:: GIVEN DATA ::
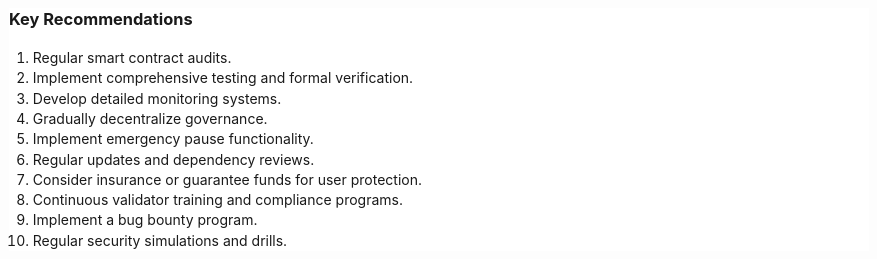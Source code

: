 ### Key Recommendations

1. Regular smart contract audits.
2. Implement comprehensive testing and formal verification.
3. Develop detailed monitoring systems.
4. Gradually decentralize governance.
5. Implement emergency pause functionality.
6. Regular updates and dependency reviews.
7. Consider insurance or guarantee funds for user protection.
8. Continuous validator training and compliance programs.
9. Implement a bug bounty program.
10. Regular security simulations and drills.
:::
▸ REQUIREMENT:
If a line in the listing contains the string "Implement", copy it.

▸ EXERCISE ANSWER:
2. Implement comprehensive testing and formal verification.
5. Implement emergency pause functionality.
9. Implement a bug bounty program.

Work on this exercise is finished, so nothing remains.